Photo by Mark Philbrick

Security Updates

Tuesday, November 18

Tragic violent incidents continue to occur in Jerusalem and tensions remain very high. The latest is the attack Tuesday on a synagogue in the far western part of Jerusalem (near the west entrance to Jerusalem via Route 1 from Tel Aviv) by two Palestinian men from an area on the south side of East Jerusalem (near the border crossing between Jerusalem and Bethlehem). Four Israelis were killed (three with US as well as Israeli citizenship). The two attackers were killed by police. On Monday, a Palestinian bus driver employed by an Israeli public transportation authority (EGGED) was found hanged in his bus in West Jerusalem. Whether the hanging was suicide or murder is disputed and has contributed to the rising tensions. These are the latest in on-going incidents and while both are some distance from the Center, there are also tensions between Palestinians living in the areas around the Center and Israelis, particularly the Israeli police. As a consequence, Israeli police have used tear gas and other crowd suppression methods in the area immediately across the street from the lower entrance to the Center.

The Center put in place certain security precautions at the start of the semester and some additional security precautions at the start of the most recent round of sporadic violence several weeks ago.
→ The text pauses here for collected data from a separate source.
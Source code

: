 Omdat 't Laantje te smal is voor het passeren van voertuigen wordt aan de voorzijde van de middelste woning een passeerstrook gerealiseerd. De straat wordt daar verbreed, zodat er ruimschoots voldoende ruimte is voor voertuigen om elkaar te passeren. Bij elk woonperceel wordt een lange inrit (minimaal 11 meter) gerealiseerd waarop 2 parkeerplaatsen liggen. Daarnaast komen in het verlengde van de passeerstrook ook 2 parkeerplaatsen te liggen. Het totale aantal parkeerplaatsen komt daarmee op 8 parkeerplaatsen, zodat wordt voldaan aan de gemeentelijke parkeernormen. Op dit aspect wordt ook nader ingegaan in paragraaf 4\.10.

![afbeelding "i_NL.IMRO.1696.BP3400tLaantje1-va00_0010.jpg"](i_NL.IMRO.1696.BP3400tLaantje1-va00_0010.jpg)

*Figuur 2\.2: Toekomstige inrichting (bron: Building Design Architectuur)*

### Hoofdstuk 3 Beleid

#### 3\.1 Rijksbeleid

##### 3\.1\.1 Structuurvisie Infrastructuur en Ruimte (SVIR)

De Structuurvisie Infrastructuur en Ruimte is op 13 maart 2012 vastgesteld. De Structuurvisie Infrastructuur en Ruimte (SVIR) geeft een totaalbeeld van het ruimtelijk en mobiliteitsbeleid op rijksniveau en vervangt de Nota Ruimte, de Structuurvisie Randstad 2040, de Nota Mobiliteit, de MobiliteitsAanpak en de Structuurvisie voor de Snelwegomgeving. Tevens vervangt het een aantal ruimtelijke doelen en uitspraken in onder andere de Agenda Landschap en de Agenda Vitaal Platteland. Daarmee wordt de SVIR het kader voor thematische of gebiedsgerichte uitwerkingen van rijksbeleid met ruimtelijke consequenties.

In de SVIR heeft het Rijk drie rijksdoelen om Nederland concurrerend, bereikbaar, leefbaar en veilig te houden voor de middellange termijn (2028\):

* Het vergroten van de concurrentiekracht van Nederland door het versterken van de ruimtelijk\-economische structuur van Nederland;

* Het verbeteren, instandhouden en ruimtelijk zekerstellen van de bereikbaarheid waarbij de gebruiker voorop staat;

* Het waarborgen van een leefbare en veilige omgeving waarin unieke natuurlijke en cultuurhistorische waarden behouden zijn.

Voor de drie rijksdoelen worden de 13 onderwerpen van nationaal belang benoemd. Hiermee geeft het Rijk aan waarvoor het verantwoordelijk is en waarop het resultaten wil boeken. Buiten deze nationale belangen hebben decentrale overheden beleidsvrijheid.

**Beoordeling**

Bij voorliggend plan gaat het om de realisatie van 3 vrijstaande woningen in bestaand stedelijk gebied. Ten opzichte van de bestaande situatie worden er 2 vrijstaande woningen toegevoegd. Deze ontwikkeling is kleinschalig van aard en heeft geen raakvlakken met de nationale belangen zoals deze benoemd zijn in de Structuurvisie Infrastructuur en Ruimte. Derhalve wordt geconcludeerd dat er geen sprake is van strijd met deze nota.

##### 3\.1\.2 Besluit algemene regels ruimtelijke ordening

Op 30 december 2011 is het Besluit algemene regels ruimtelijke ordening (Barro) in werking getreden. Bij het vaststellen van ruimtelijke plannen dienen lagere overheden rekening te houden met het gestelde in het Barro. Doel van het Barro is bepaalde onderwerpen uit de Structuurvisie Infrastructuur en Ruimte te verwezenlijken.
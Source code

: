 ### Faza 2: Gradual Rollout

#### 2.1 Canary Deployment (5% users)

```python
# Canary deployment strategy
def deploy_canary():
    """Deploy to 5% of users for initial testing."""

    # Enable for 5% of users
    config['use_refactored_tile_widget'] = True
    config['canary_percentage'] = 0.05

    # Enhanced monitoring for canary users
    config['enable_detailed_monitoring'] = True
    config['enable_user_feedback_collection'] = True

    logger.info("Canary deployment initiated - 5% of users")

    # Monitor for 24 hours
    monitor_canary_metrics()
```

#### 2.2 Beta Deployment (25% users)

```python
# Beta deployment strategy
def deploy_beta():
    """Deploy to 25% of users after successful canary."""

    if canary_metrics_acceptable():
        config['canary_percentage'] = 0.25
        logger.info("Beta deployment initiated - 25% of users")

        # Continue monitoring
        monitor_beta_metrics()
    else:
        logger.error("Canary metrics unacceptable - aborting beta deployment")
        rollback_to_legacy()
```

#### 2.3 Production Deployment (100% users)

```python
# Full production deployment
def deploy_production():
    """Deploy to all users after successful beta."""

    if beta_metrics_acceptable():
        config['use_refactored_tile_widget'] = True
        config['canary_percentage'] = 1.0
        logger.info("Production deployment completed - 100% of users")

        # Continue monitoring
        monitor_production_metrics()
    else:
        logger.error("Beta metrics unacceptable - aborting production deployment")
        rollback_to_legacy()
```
Those put in place at the beginning of the semester include: a dress code that sets the students apart some from others in the city – BYU/JC students are generally easy to identify; all travel outside of the Center must be in groups of at least 3 individuals; students must carry a Center-issued cell phone whenever they are away from the Center, which includes a speed-dial direct-contact to Center security personnel and a texting option that allows the Center to contact all students simultaneously with real-time security updates and directions to leave or avoid a specific area; and the Old City is off-limits on Fridays and after dark.

Additional precautions taken with the recent rise of tensions and sporadic violence include: the Temple Mount area of the Old City is off limits; the Old City is off limits after 4:30 p.m.; and public transportation is off limits. In addition, when there are known tensions or confrontations between Palestinians and Israel security forces in particular areas of the city, this area is put off limits. For example, the entire Old City was off limits yesterday from 11:00 a.m. to 3:00 p.m. and, as noted, the Temple Mount area is now off limits as well. Decisions to limit travel to specific areas at specific times are made on a day-by-day basis, generally in the morning before students leave the Center. And, as noted, the decisions are changed in real time as problems emerge.

The students leave for the Galilee, where the tensions are much lower, early Monday morning. They will be in the Galilee for 11 days.

It’s important to note that Palestinians have been quite clear that their opponents are Israelis; likewise, militant Israelis have been equally clear that their opponents are Palestinians. Put simply: there has been no targeting of tourists or foreign visitors who, while tourism is down, have come and gone without incident. Likewise, and importantly, there has been no targeting of the BYU/JC students or other Westerners or of Western institutions like the Center who are more permanent residents of Jerusalem. So the principal risk is being in the wrong place at the wrong time. With the precautions outlined above, we believe that this risk is small.